# PROBLEM REQUIREMENTS
Go through the records and copy each line where the word "como" occurs.

════

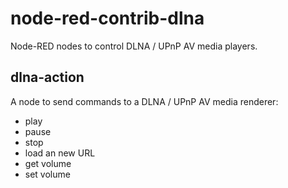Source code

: # node-red-contrib-dlna

Node-RED nodes to control DLNA / UPnP AV media players.

## dlna-action

A node to send commands to a DLNA / UPnP AV media renderer:

- play
- pause
- stop
- load an new URL
- get volume
- set volume
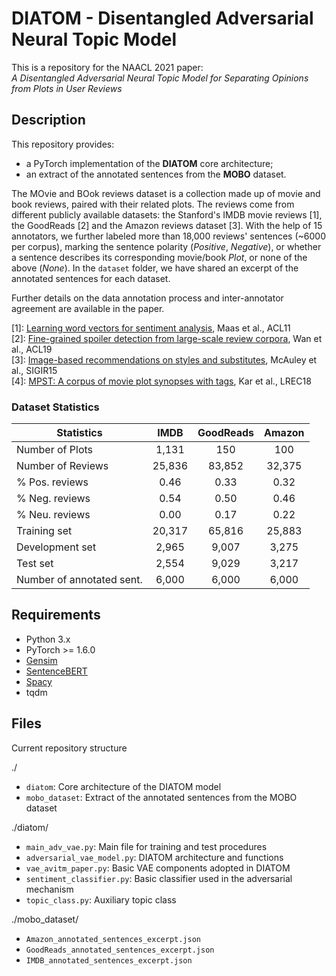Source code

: 
DIATOM - Disentangled Adversarial Neural Topic Model
===================

This is a repository for the NAACL 2021 paper:\
*A Disentangled Adversarial Neural Topic Model for Separating Opinions from Plots in User Reviews*


## Description ##
This repository provides:
- a PyTorch implementation of the **DIATOM** core architecture;
- an extract of the annotated sentences from the **MOBO** dataset.

The MOvie and BOok reviews dataset is a collection made up of movie and book reviews, paired with their related plots. The reviews come from different publicly available datasets: the Stanford's IMDB movie reviews [1], the GoodReads [2] and the Amazon reviews dataset [3].
With the help of 15 annotators, we further labeled more than 18,000 reviews' sentences (~6000 per corpus), marking the sentence polarity (*Positive*, *Negative*), or whether a sentence describes its corresponding movie/book *Plot*, or none of the above (*None*). 
In the `dataset` folder, we have shared an excerpt of the annotated sentences for each dataset.

Further details on the data annotation process and inter-annotator agreement are available in the paper.

[1]: [Learning word vectors for sentiment analysis](https://www.aclweb.org/anthology/P11-1015/), Maas et al., ACL11\
[2]: [Fine-grained spoiler detection from large-scale review corpora](https://www.aclweb.org/anthology/P19-1248/), Wan et al., ACL19\
[3]: [Image-based recommendations on styles and substitutes](https://dl.acm.org/doi/10.1145/2766462.2767755), McAuley et al., SIGIR15\
[4]: [MPST: A corpus of movie plot synopses with tags](https://www.aclweb.org/anthology/L18-1274/), Kar et al., LREC18


### Dataset Statistics ###
| Statistics  | IMDB | GoodReads | Amazon |
| ------------- | :---: | :---: | :---: |
| Number of Plots  | 1,131  | 150 | 100 |
| Number of Reviews | 25,836  | 83,852| 32,375|
| % Pos. reviews  | 0.46  | 0.33| 0.32|
| % Neg. reviews  | 0.54  | 0.50| 0.46 |
| % Neu. reviews  | 0.00  | 0.17 | 0.22 |
| Training set | 20,317  | 65,816| 25,883|
| Development set  | 2,965  | 9,007| 3,275|
| Test set  | 2,554  | 9,029| 3,217|
| Number of annotated sent. | 6,000  | 6,000 | 6,000|


## Requirements ##
- Python 3.x
- PyTorch >= 1.6.0
- [Gensim](https://radimrehurek.com/gensim/)
- [SentenceBERT](https://github.com/UKPLab/sentence-transformers)
- [Spacy](https://spacy.io/)
- tqdm


## Files ##
Current repository structure

./
- `diatom`: Core architecture of the DIATOM model
- `mobo_dataset`: Extract of the annotated sentences from the MOBO dataset

./diatom/
- `main_adv_vae.py`: Main file for training and test procedures
- `adversarial_vae_model.py`: DIATOM architecture and functions
- `vae_avitm_paper.py`: Basic VAE components adopted in DIATOM
- `sentiment_classifier.py`: Basic classifier used in the adversarial mechanism
- `topic_class.py`: Auxiliary topic class

./mobo_dataset/
- `Amazon_annotated_sentences_excerpt.json`
- `GoodReads_annotated_sentences_excerpt.json`
- `IMDB_annotated_sentences_excerpt.json`
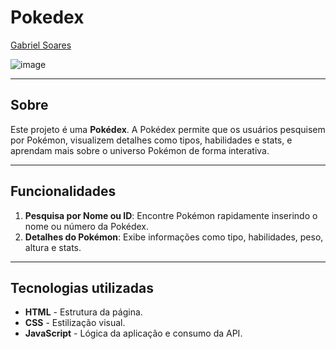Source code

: # Pokedex

[Gabriel Soares](https://www.linkedin.com/in/gabriel-soares-3098782b0/)

![image](https://github.com/user-attachments/assets/8b3c7b12-4d8d-4a2c-b2f4-4b11131664a1)

---

## Sobre
Este projeto é uma **Pokédex**. A Pokédex permite que os usuários pesquisem por Pokémon, visualizem detalhes como tipos, habilidades e stats, e aprendam mais sobre o universo Pokémon de forma interativa.

---

## Funcionalidades
1. **Pesquisa por Nome ou ID**: Encontre Pokémon rapidamente inserindo o nome ou número da Pokédex.
2. **Detalhes do Pokémon**: Exibe informações como tipo, habilidades, peso, altura e stats.

---

## Tecnologias utilizadas
- **HTML** - Estrutura da página.
- **CSS** - Estilização visual.
- **JavaScript** - Lógica da aplicação e consumo da API.
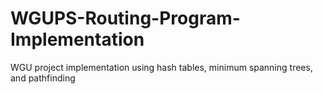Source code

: # WGUPS-Routing-Program-Implementation
WGU project implementation using hash tables, minimum spanning trees, and pathfinding
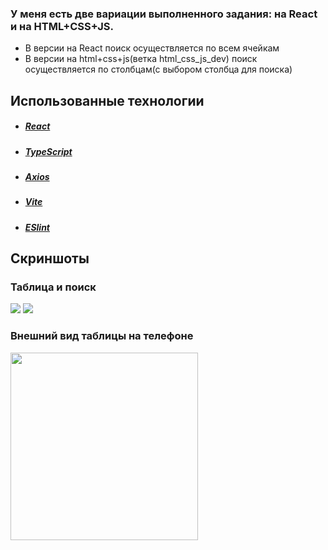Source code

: ### У меня есть две вариации выполненного задания: на React и на HTML+CSS+JS. 
- В версии на React поиск осуществляется по всем ячейкам
- В версии на html+css+js(ветка html_css_js_dev) поиск осуществляется по столбцам(с выбором столбца для поиска)
## Использованные технологии
- ##### [React](https://react.dev/)
- ##### [TypeScript](https://www.typescriptlang.org/)
- ##### [Axios](https://axios-http.com/docs/intro)
- ##### [Vite](https://vitejs.dev/)
- ##### [ESlint](https://eslint.org/)


## Скриншоты
### Таблица и поиск
<img src="https://github.com/danax7/SHIFTLAB_Front_TestTask_Autumn/assets/118988486/e3248453-9925-45f4-b137-d5f8196a3e40" >
<img src="https://github.com/danax7/SHIFTLAB_Front_TestTask_Autumn/assets/118988486/3d9d11ca-a435-43e0-b2f1-430047a1aaad" >

### Внешний вид таблицы на телефоне
   <img src="https://github.com/danax7/SHIFTLAB_Front_TestTask_Autumn/assets/118988486/11a7185d-689b-42b3-92fc-ca39209c2c9b" width="300">
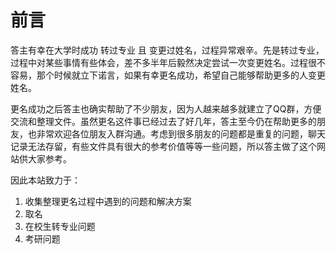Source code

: # 前言

答主有幸在大学时成功 转过专业 且 变更过姓名，过程异常艰辛。先是转过专业，过程中对某些事情有些体会，差不多半年后毅然决定尝试一次变更姓名。过程很不容易，那个时候就立下诺言，如果有幸更名成功，希望自己能够帮助更多的人变更姓名。

更名成功之后答主也确实帮助了不少朋友，因为人越来越多就建立了QQ群，方便交流和整理文件。虽然更名这件事已经过去了好几年，答主至今仍在帮助更多的朋友，也非常欢迎各位朋友入群沟通。考虑到很多朋友的问题都是重复的问题，聊天记录无法存留，有些文件具有很大的参考价值等等一些问题，所以答主做了这个网站供大家参考。

因此本站致力于：
1. 收集整理更名过程中遇到的问题和解决方案
2. 取名
3. 在校生转专业问题
4. 考研问题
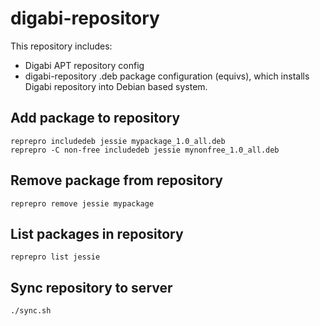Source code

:digabi-repository
=================

This repository includes:

 - Digabi APT repository config
 - digabi-repository .deb package configuration (equivs), which installs 
 Digabi repository into Debian based system.


## Add package to repository

    reprepro includedeb jessie mypackage_1.0_all.deb
    reprepro -C non-free includedeb jessie mynonfree_1.0_all.deb


## Remove package from repository

    reprepro remove jessie mypackage
    
## List packages in repository

    reprepro list jessie    

## Sync repository to server

    ./sync.sh

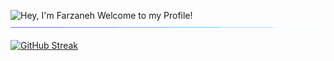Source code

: <img src="https://readme-typing-svg.demolab.com?font=Operator+Mono&size=37&duration=2800&pause=2000&color=FAFAFA&center=true&vCenter=true&width=940&height=50&lines=Hey%2C+I'm+Farzaneh+Welcome+to+my+Profile!" align="middle" alt="Hey, I'm Farzaneh Welcome to my Profile!">

<img src="./assests/borderseperator.gif">

[![GitHub Streak](https://streak-stats.demolab.com/?user=farzaneh-haghani&theme=highcontrast)](https://git.io/streak-stats)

════

# WRITTEN ANSWER
Este projeto é uma **Pokédex**. A Pokédex permite que os usuários pesquisem por Pokémon, visualizem detalhes como tipos, habilidades e stats, e aprendam mais sobre o universo Pokémon de forma interativa.
2. **Detalhes do Pokémon**: Exibe informações como tipo, habilidades, peso, altura e stats.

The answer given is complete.